Background & Motivation

Background: Chain-of-Thought (CoT) enables LLMs to explicitly write out multi-step reasoning, but the generation of this chain is inherently stochastic. To combat unreliable outcomes caused by randomness, mainstream approaches include self-consistency (majority voting after multiple samplings) and path search (Tree-of-Thoughts, beam search, PiCSAR, etc., which explore and prune multiple paths).

Limitations of Prior Work: These methods suffer from two major flaws. First, they are computationally expensive—relying on massive repeated sampling and directionless state exploration. Second and more fundamentally, they treat the LLM as a black box, merely increasing trial-and-error attempts without investigating the internal reasoning mechanisms or why failures occur, thus offering little insight into the reasoning process itself.

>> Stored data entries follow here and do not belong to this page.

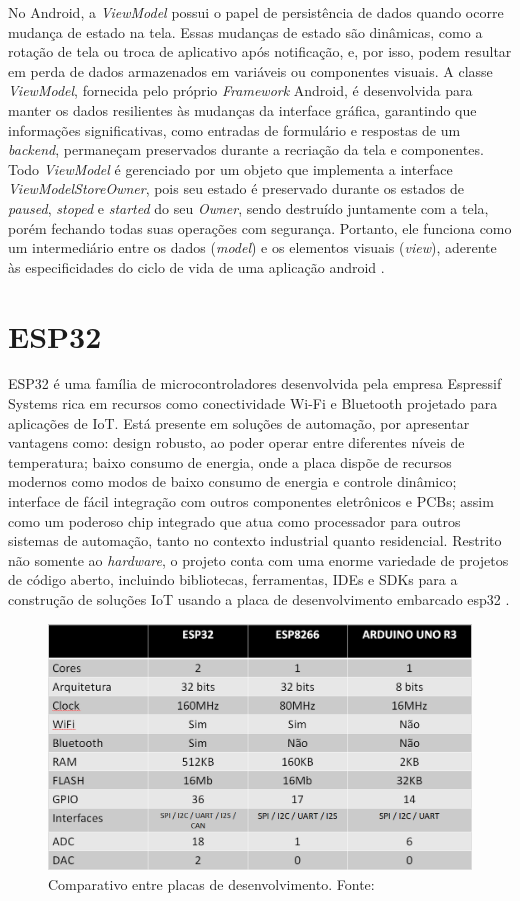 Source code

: No Android, a \textit{ViewModel} possui o papel de persistência de dados quando ocorre mudança 
de estado na tela. Essas mudanças de estado são dinâmicas, como a rotação de tela ou troca de aplicativo após notificação, e, por isso, 
podem resultar em perda de dados armazenados em variáveis ou componentes visuais. A classe \textit{ViewModel}, fornecida pelo próprio 
\textit{Framework} Android, é desenvolvida para manter os dados resilientes às mudanças da interface gráfica, garantindo que informações significativas, como entradas de 
formulário e respostas de um \textit{backend}, permaneçam preservados durante a recriação da tela e componentes. Todo \textit{ViewModel} é gerenciado por um objeto 
que implementa a interface \textit{ViewModelStoreOwner}, pois seu estado é preservado durante os estados de \textit{paused}, \textit{stoped} e \textit{started} do seu \textit{Owner}, sendo destruído
juntamente com a tela, porém fechando todas suas operações com segurança. Portanto, ele funciona como um intermediário entre os dados (\textit{model}) e
os elementos visuais (\textit{view}), aderente às especificidades do ciclo de vida de uma aplicação android \cite{google-developers-viewmodel}.

\section{ESP32}

ESP32 é uma família de microcontroladores desenvolvida pela empresa Espressif Systems rica em recursos como conectividade Wi-Fi e Bluetooth projetado para aplicações de IoT. 
Está presente em soluções de automação, por apresentar vantagens como: design robusto, ao poder operar entre diferentes níveis de temperatura; 
baixo consumo de energia, onde a placa dispõe de recursos modernos como modos de baixo consumo de energia e controle dinâmico; interface de fácil 
integração com outros componentes eletrônicos e PCBs; assim como um poderoso chip integrado que atua como processador para outros sistemas de automação, 
tanto no contexto industrial quanto residencial. Restrito não somente ao \textit{hardware}, o projeto conta com uma enorme variedade 
de projetos de código aberto, incluindo bibliotecas, ferramentas, IDEs e SDKs para a construção de soluções IoT usando a placa de desenvolvimento embarcado esp32 \cite{esp32-espressif-documentation}. 

\begin{figure}[ht]
    \centering
    \includegraphics[width=.57\textwidth]{img/esp32-comparation-table.png}
    \caption{Comparativo entre placas de desenvolvimento. Fonte:\cite{esp32-comparation-table}}\label{figTableEsp}
\end{figure}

Key Challenge: The authors question a counter-intuitive phenomenon—why can resampling just one sentence in the middle of a reasoning chain flip the final answer from right to wrong or vice-versa? This suggests structured underlying mechanisms rather than pure noise. Answering this requires shifting from "sampling outside the black box" to "examining internal state transitions."

Goal: (1) Characterize how single-step substitutions influence global outcomes and identify transition patterns that determine reliability; (2) Design a lightweight, interpretable, and targeted intervention to pull the model back from failure modes.

Key Insight: The authors utilize the Math-Rollout dataset, where each reasoning step includes 100 random rollouts with success/failure labels. Each step is categorized into 8 "functional roles" (Problem Setup, Plan Generation, Fact Retrieval, Active Computation, Result Consolidation, Uncertainty Management, Self Checking, Final Answer Emission). This "functional ruler" maps raw text to functional state sequences, allowing statistical analysis of transitions strongly correlated with failure.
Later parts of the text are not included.